WHAT THE TASK REQUIRES.
Read through the listing below, and copy every line where the string "browser" appears.

GIVEN DATA.
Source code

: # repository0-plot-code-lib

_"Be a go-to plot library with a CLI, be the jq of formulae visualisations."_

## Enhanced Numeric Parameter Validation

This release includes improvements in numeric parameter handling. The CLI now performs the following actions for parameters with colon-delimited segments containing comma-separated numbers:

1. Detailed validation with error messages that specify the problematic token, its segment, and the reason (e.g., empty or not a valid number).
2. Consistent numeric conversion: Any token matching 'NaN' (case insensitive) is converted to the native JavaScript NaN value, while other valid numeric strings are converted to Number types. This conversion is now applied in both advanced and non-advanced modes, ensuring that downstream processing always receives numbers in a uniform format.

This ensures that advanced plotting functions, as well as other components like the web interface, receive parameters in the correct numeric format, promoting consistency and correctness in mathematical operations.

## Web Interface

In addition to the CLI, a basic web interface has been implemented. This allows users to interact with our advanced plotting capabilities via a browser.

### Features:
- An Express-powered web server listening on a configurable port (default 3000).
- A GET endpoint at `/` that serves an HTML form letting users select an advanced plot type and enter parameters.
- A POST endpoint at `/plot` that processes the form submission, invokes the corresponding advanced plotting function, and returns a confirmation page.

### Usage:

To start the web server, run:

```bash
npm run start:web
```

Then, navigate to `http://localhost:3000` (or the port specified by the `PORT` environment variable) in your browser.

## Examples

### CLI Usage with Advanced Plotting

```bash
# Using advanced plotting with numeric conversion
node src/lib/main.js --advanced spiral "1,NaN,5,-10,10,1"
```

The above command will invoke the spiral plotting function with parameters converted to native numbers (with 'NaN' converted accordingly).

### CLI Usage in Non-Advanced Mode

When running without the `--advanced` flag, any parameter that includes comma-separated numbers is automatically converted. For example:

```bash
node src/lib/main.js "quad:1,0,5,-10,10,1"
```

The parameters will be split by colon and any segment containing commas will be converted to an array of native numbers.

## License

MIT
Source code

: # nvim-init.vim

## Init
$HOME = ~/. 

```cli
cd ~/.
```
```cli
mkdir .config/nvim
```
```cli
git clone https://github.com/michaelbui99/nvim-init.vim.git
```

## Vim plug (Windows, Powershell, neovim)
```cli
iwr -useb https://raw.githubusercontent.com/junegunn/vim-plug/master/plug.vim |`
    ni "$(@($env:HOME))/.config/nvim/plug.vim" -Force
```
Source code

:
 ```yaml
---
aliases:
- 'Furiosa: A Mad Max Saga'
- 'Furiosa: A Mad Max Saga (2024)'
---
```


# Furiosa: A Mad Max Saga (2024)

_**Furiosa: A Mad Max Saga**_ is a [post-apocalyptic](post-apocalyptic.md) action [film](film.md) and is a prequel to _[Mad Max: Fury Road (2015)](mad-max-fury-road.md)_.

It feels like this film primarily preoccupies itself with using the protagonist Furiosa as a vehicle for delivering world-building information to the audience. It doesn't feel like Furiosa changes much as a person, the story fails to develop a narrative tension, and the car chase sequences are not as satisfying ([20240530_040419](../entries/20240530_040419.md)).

ANSWER BOX.
In addition to the CLI, a basic web interface has been implemented. This allows users to interact with our advanced plotting capabilities via a browser.
Then, navigate to `http://localhost:3000` (or the port specified by the `PORT` environment variable) in your browser.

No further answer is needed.